*Your goal*.
The lines needed are those below that contain the word "Number"; copy each one.

········

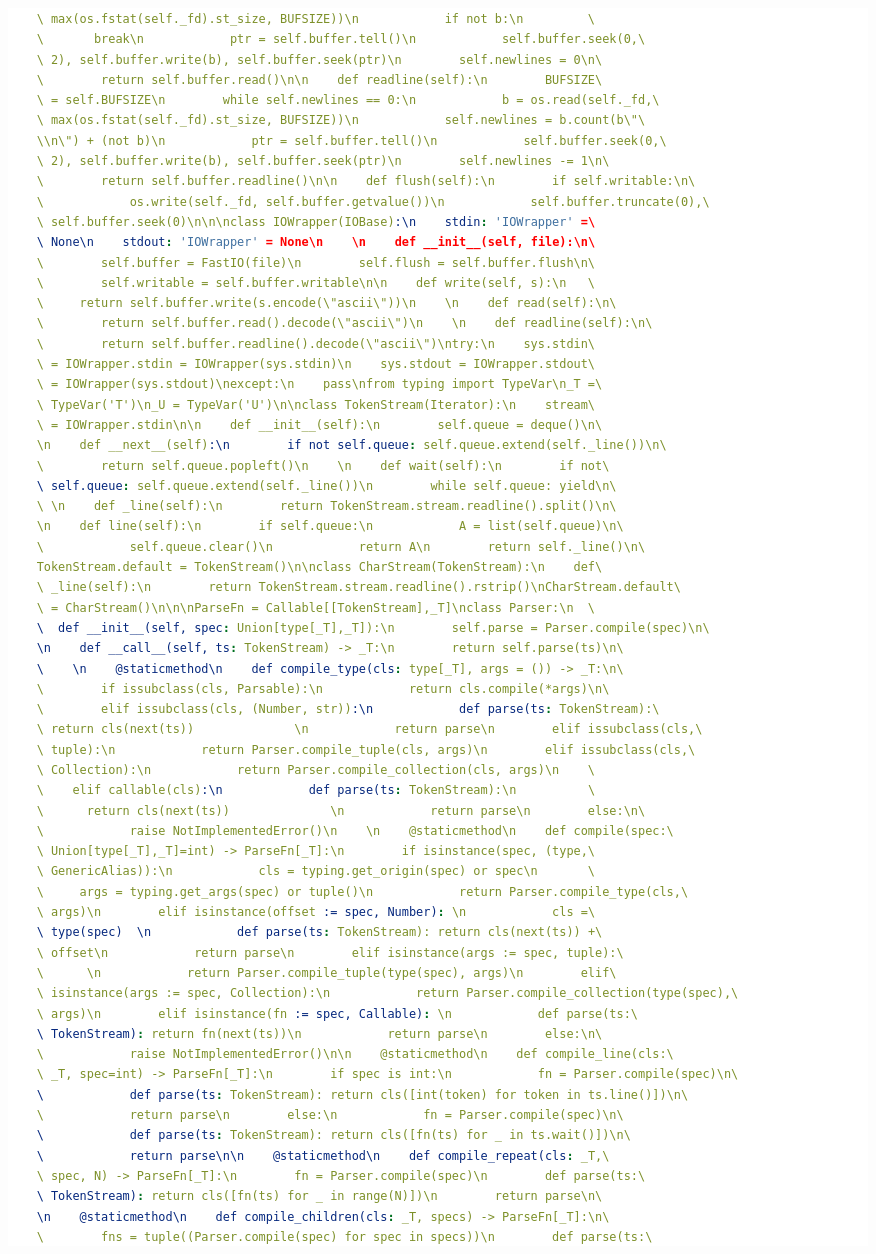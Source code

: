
 ```yaml
    \ max(os.fstat(self._fd).st_size, BUFSIZE))\n            if not b:\n         \
    \       break\n            ptr = self.buffer.tell()\n            self.buffer.seek(0,\
    \ 2), self.buffer.write(b), self.buffer.seek(ptr)\n        self.newlines = 0\n\
    \        return self.buffer.read()\n\n    def readline(self):\n        BUFSIZE\
    \ = self.BUFSIZE\n        while self.newlines == 0:\n            b = os.read(self._fd,\
    \ max(os.fstat(self._fd).st_size, BUFSIZE))\n            self.newlines = b.count(b\"\
    \\n\") + (not b)\n            ptr = self.buffer.tell()\n            self.buffer.seek(0,\
    \ 2), self.buffer.write(b), self.buffer.seek(ptr)\n        self.newlines -= 1\n\
    \        return self.buffer.readline()\n\n    def flush(self):\n        if self.writable:\n\
    \            os.write(self._fd, self.buffer.getvalue())\n            self.buffer.truncate(0),\
    \ self.buffer.seek(0)\n\n\nclass IOWrapper(IOBase):\n    stdin: 'IOWrapper' =\
    \ None\n    stdout: 'IOWrapper' = None\n    \n    def __init__(self, file):\n\
    \        self.buffer = FastIO(file)\n        self.flush = self.buffer.flush\n\
    \        self.writable = self.buffer.writable\n\n    def write(self, s):\n   \
    \     return self.buffer.write(s.encode(\"ascii\"))\n    \n    def read(self):\n\
    \        return self.buffer.read().decode(\"ascii\")\n    \n    def readline(self):\n\
    \        return self.buffer.readline().decode(\"ascii\")\ntry:\n    sys.stdin\
    \ = IOWrapper.stdin = IOWrapper(sys.stdin)\n    sys.stdout = IOWrapper.stdout\
    \ = IOWrapper(sys.stdout)\nexcept:\n    pass\nfrom typing import TypeVar\n_T =\
    \ TypeVar('T')\n_U = TypeVar('U')\n\nclass TokenStream(Iterator):\n    stream\
    \ = IOWrapper.stdin\n\n    def __init__(self):\n        self.queue = deque()\n\
    \n    def __next__(self):\n        if not self.queue: self.queue.extend(self._line())\n\
    \        return self.queue.popleft()\n    \n    def wait(self):\n        if not\
    \ self.queue: self.queue.extend(self._line())\n        while self.queue: yield\n\
    \ \n    def _line(self):\n        return TokenStream.stream.readline().split()\n\
    \n    def line(self):\n        if self.queue:\n            A = list(self.queue)\n\
    \            self.queue.clear()\n            return A\n        return self._line()\n\
    TokenStream.default = TokenStream()\n\nclass CharStream(TokenStream):\n    def\
    \ _line(self):\n        return TokenStream.stream.readline().rstrip()\nCharStream.default\
    \ = CharStream()\n\n\nParseFn = Callable[[TokenStream],_T]\nclass Parser:\n  \
    \  def __init__(self, spec: Union[type[_T],_T]):\n        self.parse = Parser.compile(spec)\n\
    \n    def __call__(self, ts: TokenStream) -> _T:\n        return self.parse(ts)\n\
    \    \n    @staticmethod\n    def compile_type(cls: type[_T], args = ()) -> _T:\n\
    \        if issubclass(cls, Parsable):\n            return cls.compile(*args)\n\
    \        elif issubclass(cls, (Number, str)):\n            def parse(ts: TokenStream):\
    \ return cls(next(ts))              \n            return parse\n        elif issubclass(cls,\
    \ tuple):\n            return Parser.compile_tuple(cls, args)\n        elif issubclass(cls,\
    \ Collection):\n            return Parser.compile_collection(cls, args)\n    \
    \    elif callable(cls):\n            def parse(ts: TokenStream):\n          \
    \      return cls(next(ts))              \n            return parse\n        else:\n\
    \            raise NotImplementedError()\n    \n    @staticmethod\n    def compile(spec:\
    \ Union[type[_T],_T]=int) -> ParseFn[_T]:\n        if isinstance(spec, (type,\
    \ GenericAlias)):\n            cls = typing.get_origin(spec) or spec\n       \
    \     args = typing.get_args(spec) or tuple()\n            return Parser.compile_type(cls,\
    \ args)\n        elif isinstance(offset := spec, Number): \n            cls =\
    \ type(spec)  \n            def parse(ts: TokenStream): return cls(next(ts)) +\
    \ offset\n            return parse\n        elif isinstance(args := spec, tuple):\
    \      \n            return Parser.compile_tuple(type(spec), args)\n        elif\
    \ isinstance(args := spec, Collection):\n            return Parser.compile_collection(type(spec),\
    \ args)\n        elif isinstance(fn := spec, Callable): \n            def parse(ts:\
    \ TokenStream): return fn(next(ts))\n            return parse\n        else:\n\
    \            raise NotImplementedError()\n\n    @staticmethod\n    def compile_line(cls:\
    \ _T, spec=int) -> ParseFn[_T]:\n        if spec is int:\n            fn = Parser.compile(spec)\n\
    \            def parse(ts: TokenStream): return cls([int(token) for token in ts.line()])\n\
    \            return parse\n        else:\n            fn = Parser.compile(spec)\n\
    \            def parse(ts: TokenStream): return cls([fn(ts) for _ in ts.wait()])\n\
    \            return parse\n\n    @staticmethod\n    def compile_repeat(cls: _T,\
    \ spec, N) -> ParseFn[_T]:\n        fn = Parser.compile(spec)\n        def parse(ts:\
    \ TokenStream): return cls([fn(ts) for _ in range(N)])\n        return parse\n\
    \n    @staticmethod\n    def compile_children(cls: _T, specs) -> ParseFn[_T]:\n\
    \        fns = tuple((Parser.compile(spec) for spec in specs))\n        def parse(ts:\
```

········

*Answer to the problem*.
    \        elif issubclass(cls, (Number, str)):\n            def parse(ts: TokenStream):\
    \ args)\n        elif isinstance(offset := spec, Number): \n            cls =\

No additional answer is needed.